U.S. lawmakers opposed to a controversial copyright enforcement bill scheduled for a hearing Wednesday are working on alternative legislation that would be more narrowly focused on infringing websites, two opponents of the bill said.
Representatives Darrell Issa, a California Republican, and Zoe Lofgren, a California Democrat, are working on an alternative to the Stop Online Piracy Act (SOPA), the two said Tuesday.
Instead of targeting the Internet's domain name system, as SOPA does, an alternative approach could be to set up a copyright-infringement complaint process modeled after the U.S. International Trade Commission's (ITC) patent infringement investigations, Issa said during a press conference with other SOPA opponents.
The ITC takes patent infringement complaints from U.S. companies and can bar products from being imported into the U.S. if a product is found to infringe a U.S. company's patent. The ITC conducts administrative hearings where both sides can present their case before the commission rules.
SOPA will allow copyright owners to bring court cases against any website that they don't believe is doing enough to police infringement, Issa and other opponents of the legislation said. The legislation, if passed, would require websites to be copyright police, and overturn the Digital Millennium Copyright Act's process requiring copyright owners to submit notices of infringement to websites and ask for the infringing material to be taken down, critics said.
The legislation could significantly slow the growth of the Internet in the U.S., Lofgren said. "The implications for our economy, for innovation, and for job creation would be dire," she added.
SOPA, introduced Oct. 26, would allow the U.S. Department of Justice to seek court orders to stop domain name registrars, online ad networks, search engines and payment processors from doing business with foreign websites accused of enabling or facilitating copyright infringement.
SOPA would also allow copyright holders to seek court orders to block allegedly infringing websites in the U.S. and elsewhere, if online advertising networks and payment processors refuse to stop supporting the alleged infringers at the request of the copyright owners.
Critics of the legislation also complained that the U.S. House of Representatives Judiciary Committee appears to be fast-tracking the bill before opposition can build. At a 10 a.m. hearing Wednesday, five of six witnesses are likely to speak in favor of SOPA, with only Google opposed. Witnesses the Motion Picture Association of America, trade union the AFL-CIO and pharmaceutical company Pfizer have all voiced support for the bill.
No public interest groups, Internet engineers or human rights groups have been invited to the hearing, said Gigi Sohn, president of Public Knowledge, a digital rights group. "This is really being railroaded, without a full public debate," she said.
Backers of the bill disputed many of the concerns, saying critics were exaggerating the bill's impact on the Internet.

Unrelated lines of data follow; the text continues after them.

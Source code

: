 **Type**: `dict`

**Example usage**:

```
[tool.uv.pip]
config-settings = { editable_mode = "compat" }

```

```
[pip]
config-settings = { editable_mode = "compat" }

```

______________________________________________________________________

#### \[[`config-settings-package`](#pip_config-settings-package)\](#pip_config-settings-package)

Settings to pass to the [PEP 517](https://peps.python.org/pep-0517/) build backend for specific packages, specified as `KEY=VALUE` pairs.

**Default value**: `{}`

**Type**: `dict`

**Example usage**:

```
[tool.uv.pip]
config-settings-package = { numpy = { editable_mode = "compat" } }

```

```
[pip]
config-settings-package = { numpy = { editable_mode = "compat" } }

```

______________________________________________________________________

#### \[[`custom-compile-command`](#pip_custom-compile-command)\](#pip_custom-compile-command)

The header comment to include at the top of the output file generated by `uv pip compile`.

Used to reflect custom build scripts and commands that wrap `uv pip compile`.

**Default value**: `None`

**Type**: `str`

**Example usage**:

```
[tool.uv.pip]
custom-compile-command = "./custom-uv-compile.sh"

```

Lead sponsor Representative Lamar Smith, a Texas Republican, distributed a paper this week meant to dispel "myths" about SOPA.
The legislation would not "break" or censor the Internet, as some critics have said, Smith's paper said. The domain-blocking provisions in the bill have been "carefully crafted to ensure that in those instances where a block order is issued it is limited to actions similar to what currently takes place on domestic [top-level domains] and does not impose new burdens on social media and related user generated content," the paper said. "It does not require third party websites to scrub their sites and disable links."

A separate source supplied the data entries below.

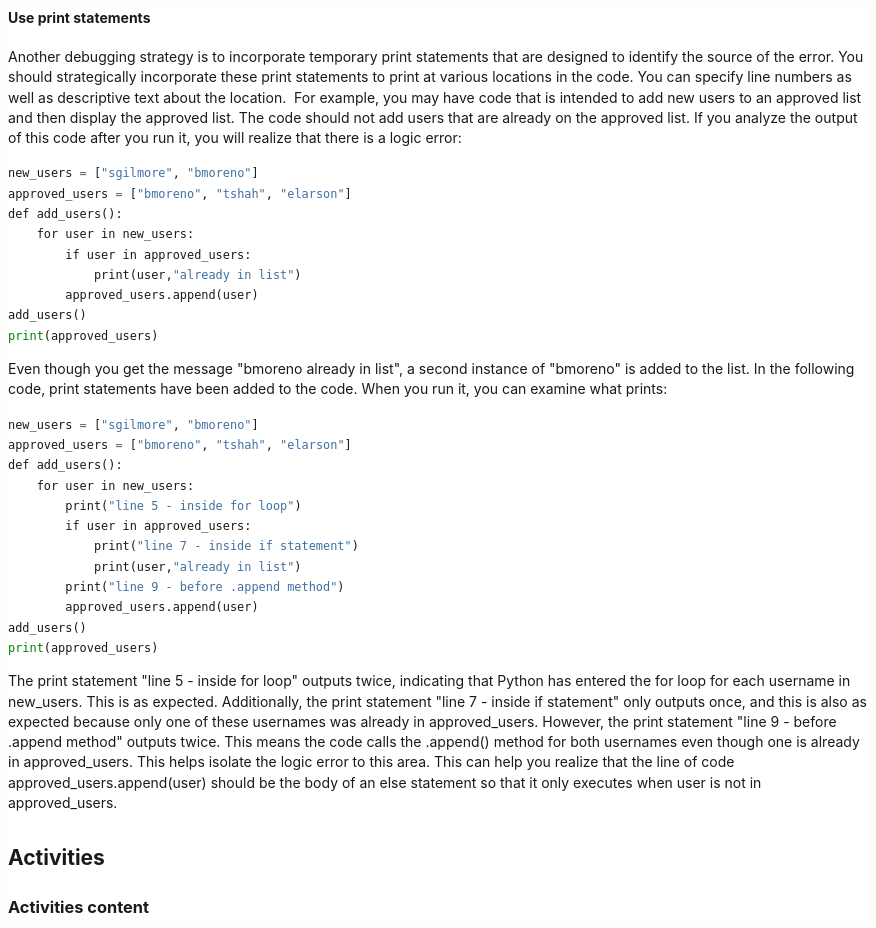 #### Use print statements 

Another debugging strategy is to incorporate temporary print statements that are designed to identify the source of the error. You should strategically incorporate these print statements to print at various locations in the code. You can specify line numbers as well as descriptive text about the location. 
For example, you may have code that is intended to add new users to an approved list and then display the approved list. The code should not add users that are already on the approved list. If you analyze the output of this code after you run it, you will realize that there is a logic error:
```py
new_users = ["sgilmore", "bmoreno"]
approved_users = ["bmoreno", "tshah", "elarson"]
def add_users():
    for user in new_users:
        if user in approved_users:
            print(user,"already in list")
        approved_users.append(user)
add_users()
print(approved_users)
```
Even though you get the message "bmoreno already in list", a second instance of "bmoreno" is added to the list. In the following code, print statements have been added to the code. When you run it, you can examine what prints:
```py
new_users = ["sgilmore", "bmoreno"]
approved_users = ["bmoreno", "tshah", "elarson"]
def add_users():
    for user in new_users:
        print("line 5 - inside for loop")
        if user in approved_users:
            print("line 7 - inside if statement")
            print(user,"already in list")
        print("line 9 - before .append method")
        approved_users.append(user)
add_users()
print(approved_users)
```
The print statement "line 5 - inside for loop" outputs twice, indicating that Python has entered the for loop for each username in new_users. This is as expected. Additionally, the print statement "line 7 - inside if statement" only outputs once, and this is also as expected because only one of these usernames was already in approved_users.
However, the print statement "line 9 - before .append method" outputs twice. This means the code calls the .append() method for both usernames even though one is already in approved_users. This helps isolate the logic error to this area. This can help you realize that the line of code approved_users.append(user) should be the body of an else statement so that it only executes when user is not in approved_users.

## Activities

### Activities content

The bill also protects free speech rights guaranteed by the First Amendment to the U.S. Constitution, Smith said. "The First Amendment is not a cover for engaging in criminal activity," his paper said. "The infringing websites in question have ample opportunity to participate in judicial proceedings, if they choose to do so. The bill's actions are directed toward websites that are trafficking in illegal goods or copyrighted material."
But the bill's focus on websites and technologies that "enable or facilitate" infringement casts a wide net, critics said. All websites with user-generated content and nearly all consumer electronic devices could be seen as enabling or facilitating infringement, and could potentially be targeted by copyright owners, said Ed Black, president and CEO of the Computer and Communications Industry Association.
With the threat of legal action from copyright holders, Web hosting and cloud computing providers would be forced to take down any material on their services that appeared to be infringing, added Christian Dawson, an organizer of the new group, SaveHosting.org. Web hosting and cloud computing service providers would be forced into a "shoot first, ask questions later" mentality, said Dawson, chief operating officer of ServInt, a Virginia Web hosting provider.
The legislation would lead to many cloud computing and Web hosting services moving out of the U.S. to avoid lawsuits, he predicted. "I see SOPA as a stimulus package for Asia and Europe and their Internet economies," he said.
The legislation is inconsistent with the U.S. Department of State's stated policy to promote Internet freedom, Sohn said. The so-called rogue websites that SOPA has targeted appear to number in the low hundreds or less, she added.
"If we were to pass a bill like this, the U.S. loses its moral authority to set an example for the world as a place for Internet freedom," she said. "This is really American-style censorship."